How to shrink an existing dataset?

Hello,

I’m using the HDF5 C API in my project. I created an extendible dataset and expanded it to dimensions (2000, 28). Later, I needed to shrink the first dimension to discard the last 1000 rows, reducing the dataset size to (1000, 28). I used H5Dset_extent to adjust the dataset extent. However, I noticed that the disk size of the HDF5 file did not decrease after shrinking the dataset. Therefore, I would like to know whether there is any way to actually reduce the disk size of the HDF5 file after shrinking the dataset.

In general, H5Dset_extent should shrink the total size of the file on disk once the changes are flushed to disk. I replicated the workflow you described and saw the on-disk size decrease with HDF5 2.0.0, 1.14.6, and 1.10.9. What is the datatype and layout type of your dataset?

If you built HDF5 with tools, you may also be able to use h5repack to create a new file containing the same data, but with the smaller size.

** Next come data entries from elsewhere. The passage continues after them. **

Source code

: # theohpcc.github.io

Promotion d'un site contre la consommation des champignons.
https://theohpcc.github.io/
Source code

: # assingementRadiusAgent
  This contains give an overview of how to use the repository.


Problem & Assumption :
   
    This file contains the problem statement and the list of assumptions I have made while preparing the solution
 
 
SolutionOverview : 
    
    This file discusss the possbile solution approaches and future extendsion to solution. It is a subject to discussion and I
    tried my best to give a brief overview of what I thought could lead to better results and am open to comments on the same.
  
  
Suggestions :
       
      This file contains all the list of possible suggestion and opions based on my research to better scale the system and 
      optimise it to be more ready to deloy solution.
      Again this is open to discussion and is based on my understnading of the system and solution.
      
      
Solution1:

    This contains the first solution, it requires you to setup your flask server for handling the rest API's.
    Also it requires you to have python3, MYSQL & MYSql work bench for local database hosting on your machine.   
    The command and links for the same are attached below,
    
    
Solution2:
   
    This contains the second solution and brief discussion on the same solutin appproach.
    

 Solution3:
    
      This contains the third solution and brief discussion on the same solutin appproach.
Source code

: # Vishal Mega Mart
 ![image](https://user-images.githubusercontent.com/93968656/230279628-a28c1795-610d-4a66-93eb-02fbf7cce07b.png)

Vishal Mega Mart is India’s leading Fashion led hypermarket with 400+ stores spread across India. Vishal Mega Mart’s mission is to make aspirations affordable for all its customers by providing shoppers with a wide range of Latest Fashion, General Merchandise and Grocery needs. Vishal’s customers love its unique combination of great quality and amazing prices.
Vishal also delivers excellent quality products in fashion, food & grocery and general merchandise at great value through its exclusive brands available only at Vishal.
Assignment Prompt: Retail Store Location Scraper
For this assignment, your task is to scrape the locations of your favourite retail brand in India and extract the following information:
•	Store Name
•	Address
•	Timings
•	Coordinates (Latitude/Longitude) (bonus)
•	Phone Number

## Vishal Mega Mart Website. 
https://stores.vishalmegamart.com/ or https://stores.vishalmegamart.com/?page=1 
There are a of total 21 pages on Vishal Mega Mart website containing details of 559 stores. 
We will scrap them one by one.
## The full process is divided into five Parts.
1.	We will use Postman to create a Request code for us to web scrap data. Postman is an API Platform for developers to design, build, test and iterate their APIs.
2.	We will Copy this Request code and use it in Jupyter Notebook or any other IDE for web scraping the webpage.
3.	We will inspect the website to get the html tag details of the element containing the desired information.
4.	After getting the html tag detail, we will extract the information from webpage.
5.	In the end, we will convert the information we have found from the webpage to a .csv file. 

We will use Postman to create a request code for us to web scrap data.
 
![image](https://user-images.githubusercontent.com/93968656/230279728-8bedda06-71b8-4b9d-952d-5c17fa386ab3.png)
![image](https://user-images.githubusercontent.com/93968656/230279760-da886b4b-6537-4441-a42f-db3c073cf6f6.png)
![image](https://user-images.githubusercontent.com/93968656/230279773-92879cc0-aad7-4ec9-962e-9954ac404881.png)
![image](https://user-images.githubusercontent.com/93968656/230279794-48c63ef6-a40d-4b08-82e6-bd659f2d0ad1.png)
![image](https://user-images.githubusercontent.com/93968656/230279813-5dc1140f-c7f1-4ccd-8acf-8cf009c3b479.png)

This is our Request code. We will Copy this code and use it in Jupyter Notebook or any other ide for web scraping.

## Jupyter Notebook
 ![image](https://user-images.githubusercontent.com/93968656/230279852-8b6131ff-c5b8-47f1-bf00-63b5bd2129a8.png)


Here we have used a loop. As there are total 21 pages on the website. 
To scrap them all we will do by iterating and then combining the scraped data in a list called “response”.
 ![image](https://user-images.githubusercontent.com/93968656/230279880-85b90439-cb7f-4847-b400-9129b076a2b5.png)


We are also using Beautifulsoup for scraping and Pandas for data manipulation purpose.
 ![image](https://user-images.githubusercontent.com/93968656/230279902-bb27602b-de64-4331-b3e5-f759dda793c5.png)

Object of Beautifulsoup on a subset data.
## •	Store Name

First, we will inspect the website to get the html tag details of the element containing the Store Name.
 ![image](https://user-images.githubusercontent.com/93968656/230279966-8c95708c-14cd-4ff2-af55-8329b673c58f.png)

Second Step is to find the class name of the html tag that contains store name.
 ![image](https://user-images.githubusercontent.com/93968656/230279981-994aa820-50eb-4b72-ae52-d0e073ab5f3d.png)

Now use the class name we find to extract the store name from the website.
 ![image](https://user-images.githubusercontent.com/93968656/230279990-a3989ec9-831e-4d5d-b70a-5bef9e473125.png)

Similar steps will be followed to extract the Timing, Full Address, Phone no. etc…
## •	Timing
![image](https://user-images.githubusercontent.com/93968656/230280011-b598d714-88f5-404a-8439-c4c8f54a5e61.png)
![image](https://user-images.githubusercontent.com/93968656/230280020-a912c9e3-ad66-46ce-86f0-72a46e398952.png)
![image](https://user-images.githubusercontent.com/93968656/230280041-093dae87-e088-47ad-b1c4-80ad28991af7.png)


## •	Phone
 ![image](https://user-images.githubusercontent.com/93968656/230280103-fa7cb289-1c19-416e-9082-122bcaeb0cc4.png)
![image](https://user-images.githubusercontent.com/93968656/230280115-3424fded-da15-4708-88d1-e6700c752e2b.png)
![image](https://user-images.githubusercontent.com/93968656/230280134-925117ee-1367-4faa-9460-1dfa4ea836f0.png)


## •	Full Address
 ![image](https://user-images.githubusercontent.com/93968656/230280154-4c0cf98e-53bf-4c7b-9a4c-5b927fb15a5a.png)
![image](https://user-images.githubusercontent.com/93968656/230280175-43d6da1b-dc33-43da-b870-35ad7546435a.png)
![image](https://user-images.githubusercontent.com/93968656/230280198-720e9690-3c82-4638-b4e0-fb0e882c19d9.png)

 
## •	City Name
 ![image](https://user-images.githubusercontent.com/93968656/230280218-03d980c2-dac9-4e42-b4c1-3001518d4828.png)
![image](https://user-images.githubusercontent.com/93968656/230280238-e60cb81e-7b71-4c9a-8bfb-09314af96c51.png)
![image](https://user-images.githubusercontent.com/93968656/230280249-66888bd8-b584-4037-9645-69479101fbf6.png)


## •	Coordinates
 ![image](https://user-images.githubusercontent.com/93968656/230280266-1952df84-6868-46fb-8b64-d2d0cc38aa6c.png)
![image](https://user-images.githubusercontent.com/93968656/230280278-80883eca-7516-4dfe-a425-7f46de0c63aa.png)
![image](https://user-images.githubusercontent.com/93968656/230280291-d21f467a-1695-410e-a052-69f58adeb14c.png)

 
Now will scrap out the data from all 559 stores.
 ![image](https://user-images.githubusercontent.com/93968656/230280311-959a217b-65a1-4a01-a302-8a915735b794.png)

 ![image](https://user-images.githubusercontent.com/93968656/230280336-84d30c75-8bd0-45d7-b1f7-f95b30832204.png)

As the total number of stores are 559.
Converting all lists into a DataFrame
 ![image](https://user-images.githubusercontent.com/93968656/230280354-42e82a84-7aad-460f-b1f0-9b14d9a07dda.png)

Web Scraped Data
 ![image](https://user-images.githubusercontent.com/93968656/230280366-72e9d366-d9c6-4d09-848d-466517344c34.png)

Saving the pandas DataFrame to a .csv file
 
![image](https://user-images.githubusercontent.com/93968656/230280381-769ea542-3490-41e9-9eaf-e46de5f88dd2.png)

EDIT: If you have a long-running workflow, it’s also possible that your changes haven’t been flushed to disk yet. You can use H5Dflush/H5Fflush, or close the file (and all objects inside of it) to force changes to disk.

Thank you very much for your quick reply. I am using HDF5 version 1.14.4. I created a chunked dataset with the shape {H5S_UNLIMITED, 28} and datatype H5T_NATIVE_DOUBLE. At the beginning, I expanded the dataset row by row until it reached (2000, 28). Then I shrank the dataset to (1000, 28), called H5Dflush, and closed the dataset and file. Although HDFView shows that the dataset size was indeed reduced, the file size itself did not decrease.

Sorry, let me clarify my description. I tested on another computer:
when the initial size is (2048, 28) and I shrink it to (1024, 28), the file size decreases from 452 KB to 228 KB, as expected.

However, when the initial size is very large, for example (8000 × 1024, 28), and I shrink it to (1024, 28), the file size only decreases from 1.70 GB to 820 MB. The reduction ratio is far from what I expected. This second case matches the dataset sizes used in my production scenario.
The attachment contains my test code hdf5.cpp.

EDIT: Additionally, one confusing point is that although HDFView shows the dataset size has been reduced to around 228 KB, Windows still reports that it occupies about 820 MB of disk space.

image

hdf5.cpp (1.7 KB)

The lack of reduction in file size is due to metadata structures that are set up for the larger dataset and not entirely destroyed when size is reduced. The only way at present to remove this unused space is through h5repack.

HDFView is likely using the size reported byH5Dget_storage_size, which only considers explicitly allocated data/metadata and not the unused space.

I performed additional checks. When I expand the dataset back to its default size (8000 × 1024, 28), the file size becomes even larger than the original default size — reaching about 2.5 GB.In my use case, the dataset may need to be repeatedly shrunk and expanded. The continuous growth of unused space in the file is unacceptable.

Since h5repack is a command-line tool, I cannot use it directly within my program. Therefore, I plan to create a new, smaller dataset and copy the data into it when shrinking the original dataset. This way, I can delete the original dataset entirely to free up disk space. Do you think this approach is feasible?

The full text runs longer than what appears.